Explain how auditors use risk assessment to assist in audit
planning, and compare this approach with traditional
approaches to internal auditing.
• Traditional approaches and risk-based auditing approach compared:
Risk-based auditing starts by reviewing the organizational objectives, then considers
the business risks that impact the achievement of those objectives, and examines the
methodologies in place to mitigate those risks. Risks can be avoided, shared, or
transferred rather than controlled. Riskbased auditing also explicitly accepts that
there will always be some risk that must be accepted, but the acceptable amount
must be kept within the limits established by the board and management.

Traditional auditing begins with a consideration of controls, focusing only on the


design and effectiveness of the controls in meeting traditional control objectives of
ensuring accurate financial information, compliance with laws and policies,
safeguarding of assets, and achievement of effectiveness, efficiency, and economy of
operations.
Outline the governance responsibilities of the board
of directors or equivalent body in the private sector
Control and governance responsibilities for the board include the
following:
1. Approve and monitor mission, vision, and strategy.
2. Approve and monitor the organization’s ethical values.
3. Monitor management control.
4. Evaluate senior management.
5. Oversee external communications.
6. Assess the board’s own effectiveness.
Explain the role of the audit committee of
the board of directors.
The role of the board’s audit committee usually includes the following
responsibilities:
• oversight of published financial information including annual financial
reports, interim reports, public disclosure documents, and so on
• oversight of the internal audit function
• oversight of internal financial controls
• oversight of the corporate code of conduct
• liaison with the external auditors
Outline the IIA performance standards on governance,
and the role of internal audit in corporate governance.
Internal auditing is integral to the organization’s governance process.
According to the IIA standards, the role of internal auditing includes the
responsibility to evaluate and improve governance processes as part of
the assurance function.
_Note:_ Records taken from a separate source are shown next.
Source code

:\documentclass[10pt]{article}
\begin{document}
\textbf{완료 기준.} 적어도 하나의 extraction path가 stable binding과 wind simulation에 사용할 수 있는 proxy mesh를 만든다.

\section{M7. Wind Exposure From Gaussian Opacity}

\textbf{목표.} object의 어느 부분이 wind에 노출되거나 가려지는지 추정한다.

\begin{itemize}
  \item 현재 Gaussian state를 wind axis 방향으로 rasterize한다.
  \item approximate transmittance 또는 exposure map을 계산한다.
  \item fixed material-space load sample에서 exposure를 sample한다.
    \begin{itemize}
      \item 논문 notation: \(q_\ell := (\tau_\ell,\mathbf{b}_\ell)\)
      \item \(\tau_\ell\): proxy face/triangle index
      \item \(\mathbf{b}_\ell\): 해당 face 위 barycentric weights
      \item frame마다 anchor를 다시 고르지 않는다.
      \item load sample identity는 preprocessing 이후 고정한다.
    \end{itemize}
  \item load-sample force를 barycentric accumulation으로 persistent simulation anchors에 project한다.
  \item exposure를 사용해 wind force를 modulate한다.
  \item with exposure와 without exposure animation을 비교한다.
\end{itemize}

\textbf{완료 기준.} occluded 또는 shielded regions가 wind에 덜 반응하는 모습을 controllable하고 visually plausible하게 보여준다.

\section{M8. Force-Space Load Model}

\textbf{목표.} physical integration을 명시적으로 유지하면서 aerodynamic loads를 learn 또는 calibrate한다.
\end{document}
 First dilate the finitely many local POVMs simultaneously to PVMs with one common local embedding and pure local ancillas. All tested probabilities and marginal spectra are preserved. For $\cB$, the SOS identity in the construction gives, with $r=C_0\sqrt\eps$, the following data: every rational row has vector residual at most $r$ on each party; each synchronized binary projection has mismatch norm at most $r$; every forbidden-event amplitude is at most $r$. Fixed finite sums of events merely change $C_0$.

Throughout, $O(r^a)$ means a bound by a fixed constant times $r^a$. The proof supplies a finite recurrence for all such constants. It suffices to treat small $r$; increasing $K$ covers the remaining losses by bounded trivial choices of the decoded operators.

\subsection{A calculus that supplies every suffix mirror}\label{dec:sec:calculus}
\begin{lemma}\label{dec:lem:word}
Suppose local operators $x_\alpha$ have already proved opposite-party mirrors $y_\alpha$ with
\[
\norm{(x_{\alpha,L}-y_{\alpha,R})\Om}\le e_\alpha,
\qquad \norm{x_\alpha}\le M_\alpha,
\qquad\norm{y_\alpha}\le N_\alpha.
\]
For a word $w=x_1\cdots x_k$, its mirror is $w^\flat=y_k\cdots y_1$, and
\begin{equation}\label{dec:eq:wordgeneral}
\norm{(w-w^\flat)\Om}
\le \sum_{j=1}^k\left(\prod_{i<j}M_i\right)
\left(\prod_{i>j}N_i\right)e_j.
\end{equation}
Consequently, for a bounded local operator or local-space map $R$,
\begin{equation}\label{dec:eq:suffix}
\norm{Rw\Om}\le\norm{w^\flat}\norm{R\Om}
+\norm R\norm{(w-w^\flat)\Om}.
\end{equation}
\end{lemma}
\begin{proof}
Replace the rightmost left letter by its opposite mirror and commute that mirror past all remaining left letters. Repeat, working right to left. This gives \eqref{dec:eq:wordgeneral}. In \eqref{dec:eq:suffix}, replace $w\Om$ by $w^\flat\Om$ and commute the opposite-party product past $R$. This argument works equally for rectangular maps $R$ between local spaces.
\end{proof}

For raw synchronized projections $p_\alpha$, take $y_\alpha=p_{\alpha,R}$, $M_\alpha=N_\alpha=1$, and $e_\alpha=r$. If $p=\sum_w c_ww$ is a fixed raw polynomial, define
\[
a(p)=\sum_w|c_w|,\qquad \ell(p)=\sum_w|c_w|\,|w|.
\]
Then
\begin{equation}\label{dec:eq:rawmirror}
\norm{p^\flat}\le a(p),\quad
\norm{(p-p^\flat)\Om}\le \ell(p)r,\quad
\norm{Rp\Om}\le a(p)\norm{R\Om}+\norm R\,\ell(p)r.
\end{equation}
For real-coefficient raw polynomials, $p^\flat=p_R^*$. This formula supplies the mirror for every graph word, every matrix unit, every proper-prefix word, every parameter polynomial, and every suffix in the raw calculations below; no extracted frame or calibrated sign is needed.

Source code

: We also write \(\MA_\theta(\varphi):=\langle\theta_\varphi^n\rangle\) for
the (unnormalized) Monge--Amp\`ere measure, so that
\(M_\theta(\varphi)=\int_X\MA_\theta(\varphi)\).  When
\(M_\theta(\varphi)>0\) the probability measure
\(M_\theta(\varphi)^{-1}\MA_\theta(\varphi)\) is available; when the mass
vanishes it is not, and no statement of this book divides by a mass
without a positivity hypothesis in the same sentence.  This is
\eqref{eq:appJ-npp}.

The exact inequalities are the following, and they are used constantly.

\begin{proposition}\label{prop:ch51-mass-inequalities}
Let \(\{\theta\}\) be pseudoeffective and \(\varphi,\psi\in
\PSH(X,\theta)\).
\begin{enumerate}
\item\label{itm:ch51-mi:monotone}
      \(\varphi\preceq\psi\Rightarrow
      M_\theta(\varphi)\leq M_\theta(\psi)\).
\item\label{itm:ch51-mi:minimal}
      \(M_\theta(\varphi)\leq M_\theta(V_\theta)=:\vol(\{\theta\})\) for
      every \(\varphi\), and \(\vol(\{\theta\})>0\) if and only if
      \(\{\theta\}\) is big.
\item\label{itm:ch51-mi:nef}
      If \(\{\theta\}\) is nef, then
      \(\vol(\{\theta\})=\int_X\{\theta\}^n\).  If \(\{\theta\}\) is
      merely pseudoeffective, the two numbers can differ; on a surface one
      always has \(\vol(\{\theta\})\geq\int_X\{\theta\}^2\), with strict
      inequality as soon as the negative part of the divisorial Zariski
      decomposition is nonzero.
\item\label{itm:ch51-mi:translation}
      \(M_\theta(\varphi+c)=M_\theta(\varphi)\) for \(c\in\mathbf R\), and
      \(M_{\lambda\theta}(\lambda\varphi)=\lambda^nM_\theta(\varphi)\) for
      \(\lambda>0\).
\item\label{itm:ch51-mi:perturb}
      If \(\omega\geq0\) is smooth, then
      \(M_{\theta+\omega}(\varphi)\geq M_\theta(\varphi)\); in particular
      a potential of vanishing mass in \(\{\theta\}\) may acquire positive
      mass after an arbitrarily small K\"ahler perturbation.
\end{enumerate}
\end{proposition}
The internal audit activity must assess and make
appropriate recommendations for improving the governance process.
Effective governance relies on internal controls and communication to
the board on the effectiveness of those controls. Internal audit’s unique
position within the organization enables internal auditors to observe
and formally assess the governance structure, its design, and its
operational effectiveness while remaining independent.